**Task directions**
All lines in the material below that contain "ttfamily" should be located and copied.

= = = = =

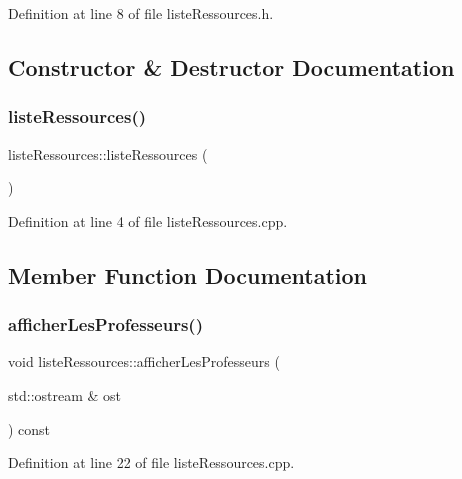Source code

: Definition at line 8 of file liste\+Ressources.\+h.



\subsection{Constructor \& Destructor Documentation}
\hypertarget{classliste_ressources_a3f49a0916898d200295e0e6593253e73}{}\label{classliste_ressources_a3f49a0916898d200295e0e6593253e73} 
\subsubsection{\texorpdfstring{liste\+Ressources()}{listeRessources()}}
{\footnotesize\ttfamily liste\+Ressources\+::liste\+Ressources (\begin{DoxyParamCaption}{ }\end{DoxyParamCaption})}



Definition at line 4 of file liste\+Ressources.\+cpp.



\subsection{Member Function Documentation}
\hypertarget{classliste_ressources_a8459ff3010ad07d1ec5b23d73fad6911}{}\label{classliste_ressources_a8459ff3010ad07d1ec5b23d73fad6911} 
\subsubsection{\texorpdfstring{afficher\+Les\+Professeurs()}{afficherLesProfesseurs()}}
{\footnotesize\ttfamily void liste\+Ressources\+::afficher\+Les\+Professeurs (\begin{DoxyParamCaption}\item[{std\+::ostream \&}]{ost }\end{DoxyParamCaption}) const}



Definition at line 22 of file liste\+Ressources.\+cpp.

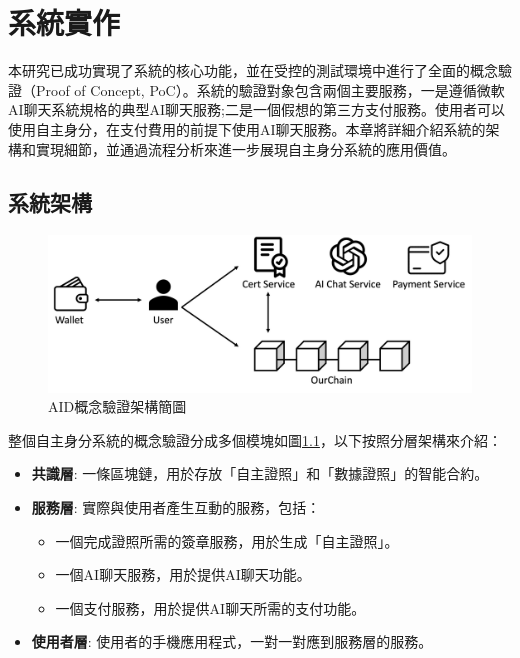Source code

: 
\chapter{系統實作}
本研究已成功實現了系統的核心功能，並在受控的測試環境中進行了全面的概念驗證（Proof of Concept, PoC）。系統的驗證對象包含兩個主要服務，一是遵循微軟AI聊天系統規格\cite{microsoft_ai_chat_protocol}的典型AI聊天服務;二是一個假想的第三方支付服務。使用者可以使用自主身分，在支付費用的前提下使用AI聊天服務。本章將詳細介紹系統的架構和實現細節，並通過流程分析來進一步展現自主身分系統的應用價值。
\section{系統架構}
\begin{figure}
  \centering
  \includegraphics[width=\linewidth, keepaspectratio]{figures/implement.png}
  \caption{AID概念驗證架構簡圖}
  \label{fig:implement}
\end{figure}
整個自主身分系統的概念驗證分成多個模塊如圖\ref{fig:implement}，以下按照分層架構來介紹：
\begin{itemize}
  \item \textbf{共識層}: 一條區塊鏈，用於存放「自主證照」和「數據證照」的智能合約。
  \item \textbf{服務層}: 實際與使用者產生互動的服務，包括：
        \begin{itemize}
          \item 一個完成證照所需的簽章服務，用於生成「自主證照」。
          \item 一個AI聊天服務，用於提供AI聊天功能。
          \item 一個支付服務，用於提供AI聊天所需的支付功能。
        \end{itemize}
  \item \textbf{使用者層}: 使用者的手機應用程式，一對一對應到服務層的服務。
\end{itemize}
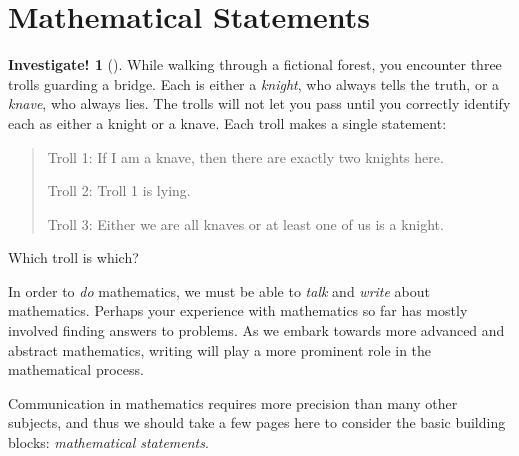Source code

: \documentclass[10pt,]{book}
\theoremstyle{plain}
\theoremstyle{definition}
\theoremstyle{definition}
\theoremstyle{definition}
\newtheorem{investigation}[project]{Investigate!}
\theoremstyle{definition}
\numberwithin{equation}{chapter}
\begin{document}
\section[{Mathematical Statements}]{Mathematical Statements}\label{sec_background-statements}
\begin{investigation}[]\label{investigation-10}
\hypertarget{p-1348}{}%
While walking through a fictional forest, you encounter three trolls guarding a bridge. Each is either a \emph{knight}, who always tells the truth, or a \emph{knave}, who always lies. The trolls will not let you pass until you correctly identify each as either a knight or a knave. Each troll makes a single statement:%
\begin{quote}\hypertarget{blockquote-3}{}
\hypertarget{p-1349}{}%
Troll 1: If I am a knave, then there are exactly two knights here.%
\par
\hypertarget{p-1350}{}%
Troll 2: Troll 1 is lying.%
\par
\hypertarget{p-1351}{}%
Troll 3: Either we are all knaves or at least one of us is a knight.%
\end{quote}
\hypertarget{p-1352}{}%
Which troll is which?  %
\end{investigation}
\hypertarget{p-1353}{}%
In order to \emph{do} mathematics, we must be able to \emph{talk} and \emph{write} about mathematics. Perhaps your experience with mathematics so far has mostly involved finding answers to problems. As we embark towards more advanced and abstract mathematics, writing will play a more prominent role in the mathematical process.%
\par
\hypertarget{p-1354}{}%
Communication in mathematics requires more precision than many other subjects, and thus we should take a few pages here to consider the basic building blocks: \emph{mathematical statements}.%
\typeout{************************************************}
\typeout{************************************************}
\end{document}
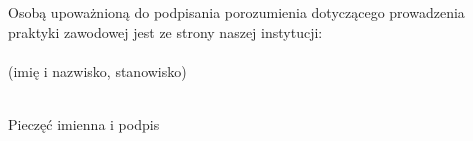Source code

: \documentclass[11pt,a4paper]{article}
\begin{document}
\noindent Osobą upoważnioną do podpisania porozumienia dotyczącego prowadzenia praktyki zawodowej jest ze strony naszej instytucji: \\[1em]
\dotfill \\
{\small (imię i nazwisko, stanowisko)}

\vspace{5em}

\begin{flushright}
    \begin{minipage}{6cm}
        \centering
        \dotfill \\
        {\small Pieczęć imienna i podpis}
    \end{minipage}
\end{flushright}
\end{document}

= = = = =

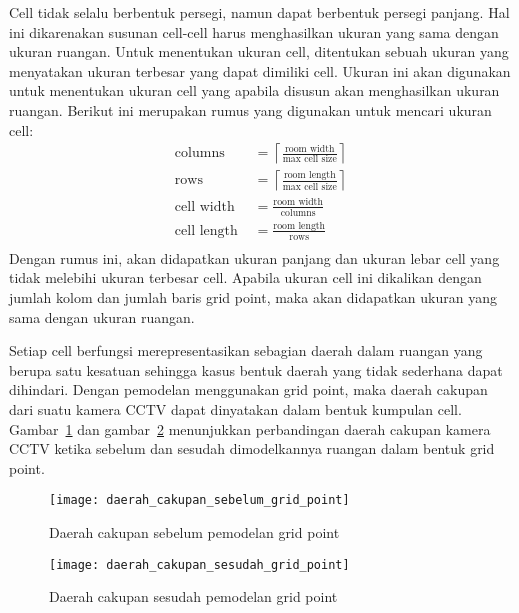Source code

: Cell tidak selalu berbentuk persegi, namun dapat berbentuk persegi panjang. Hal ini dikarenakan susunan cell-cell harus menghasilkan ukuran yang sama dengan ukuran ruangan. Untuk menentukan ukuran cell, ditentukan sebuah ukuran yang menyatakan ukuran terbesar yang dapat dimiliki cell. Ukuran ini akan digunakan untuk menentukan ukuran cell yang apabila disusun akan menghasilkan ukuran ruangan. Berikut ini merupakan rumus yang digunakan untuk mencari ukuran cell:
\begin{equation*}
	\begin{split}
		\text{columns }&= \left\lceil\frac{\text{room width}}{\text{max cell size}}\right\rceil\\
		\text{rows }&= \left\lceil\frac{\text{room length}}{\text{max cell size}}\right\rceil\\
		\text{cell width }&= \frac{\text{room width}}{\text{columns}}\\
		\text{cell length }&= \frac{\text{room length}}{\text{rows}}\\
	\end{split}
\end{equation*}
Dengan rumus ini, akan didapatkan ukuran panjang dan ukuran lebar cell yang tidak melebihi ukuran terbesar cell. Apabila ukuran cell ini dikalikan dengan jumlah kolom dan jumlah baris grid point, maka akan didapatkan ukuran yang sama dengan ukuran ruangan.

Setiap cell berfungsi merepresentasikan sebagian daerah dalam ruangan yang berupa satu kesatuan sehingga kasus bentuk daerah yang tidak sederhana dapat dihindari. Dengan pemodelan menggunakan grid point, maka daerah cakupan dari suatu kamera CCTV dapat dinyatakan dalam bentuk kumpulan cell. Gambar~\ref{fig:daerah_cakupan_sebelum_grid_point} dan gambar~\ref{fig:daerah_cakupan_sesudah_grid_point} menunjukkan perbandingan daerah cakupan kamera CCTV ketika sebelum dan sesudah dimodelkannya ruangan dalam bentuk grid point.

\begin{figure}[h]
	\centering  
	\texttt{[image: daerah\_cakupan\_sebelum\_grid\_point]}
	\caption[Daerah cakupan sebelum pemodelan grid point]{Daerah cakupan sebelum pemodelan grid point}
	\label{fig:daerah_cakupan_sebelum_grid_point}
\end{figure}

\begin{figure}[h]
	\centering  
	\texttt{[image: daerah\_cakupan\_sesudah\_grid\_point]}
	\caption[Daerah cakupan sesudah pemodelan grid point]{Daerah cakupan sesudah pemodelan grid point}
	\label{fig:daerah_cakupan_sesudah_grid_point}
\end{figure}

= = = = =

**The completed task**
{\footnotesize\ttfamily liste\+Ressources\+::liste\+Ressources (\begin{DoxyParamCaption}{ }\end{DoxyParamCaption})}
{\footnotesize\ttfamily void liste\+Ressources\+::afficher\+Les\+Professeurs (\begin{DoxyParamCaption}\item[{std\+::ostream \&}]{ost }\end{DoxyParamCaption}) const}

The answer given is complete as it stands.